Best Practices & Common Pitfalls
Limit your groups and categories. More than four groups or eight categories creates visual chaos. If you have more data, consider faceting into multiple charts or using a heatmap instead.
Choose distinguishable colors. Use a proper color palette that works for colorblind viewers. Tools like ColorBrewer or matplotlib’s built-in palettes help. Avoid red-green combinations.
Mind your bar width. Too wide and bars touch or overlap; too narrow and they look like sticks. A width of 0.3-0.4 works well for two groups, 0.2-0.25 for three or four groups.

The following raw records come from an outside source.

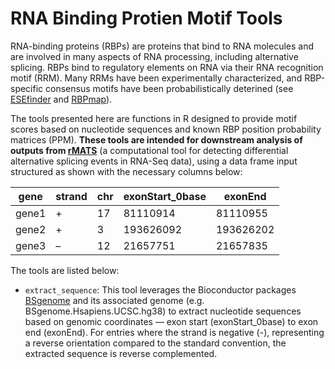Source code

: # RNA Binding Protien Motif Tools

RNA-binding proteins (RBPs) are proteins that bind to RNA molecules and are involved in many aspects of RNA processing, including alternative splicing. RBPs bind to regulatory elements on RNA via their RNA recognition motif (RRM). Many RRMs have been experimentally characterized, and RBP-specific consensus motifs have been probabilistically deterined (see [ESEfinder](https://esefinder.ahc.umn.edu/tools/ESE2/) and [RBPmap](http://rbpmap.technion.ac.il)).

The tools presented here are functions in R designed to provide motif scores based on nucleotide sequences and known RBP position probability matrices (PPM). **These tools are intended for downstream analysis of outputs from [rMATS](https://rmats.sourceforge.io)** (a computational tool for detecting differential alternative splicing events in RNA-Seq data), using a data frame input structured as shown with the necessary columns below:

| gene  | strand | chr | exonStart_0base | exonEnd   |
|-------|--------|-----|-----------------|-----------|
| gene1 | +      | 17  | 81110914        | 81110955  |
| gene2 | +      | 3   | 193626092       | 193626202 |
| gene3 | –      | 12  | 21657751        | 21657835  |

The tools are listed below:

- `extract_sequence`: This tool leverages the Bioconductor packages [BSgenome](https://bioconductor.org/packages/release/bioc/html/BSgenome.html) and its associated genome (e.g. BSgenome.Hsapiens.UCSC.hg38) to extract nucleotide sequences based on genomic coordinates — exon start (exonStart_0base) to exon end (exonEnd). For entries where the strand is negative (-), representing a reverse orientation compared to the standard convention, the extracted sequence is reverse complemented.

Label strategically. Don’t label every bar if values are similar or space is tight. Consider showing only significant differences or using a data table alongside the chart.
Consider alternatives. If groups have very different scales, grouped bars mislead. Use separate subplots or normalized values. If showing parts of a whole, stacked bars or a grouped stacked combination might work better.
Watch for overlap. When bars have similar heights, value labels can overlap. Adjust font size, use alternating positions, or skip labels for less important values.
The key to effective grouped bar charts is restraint. Show enough to make your point, but not so much that viewers get lost in the details. When in doubt, simplify.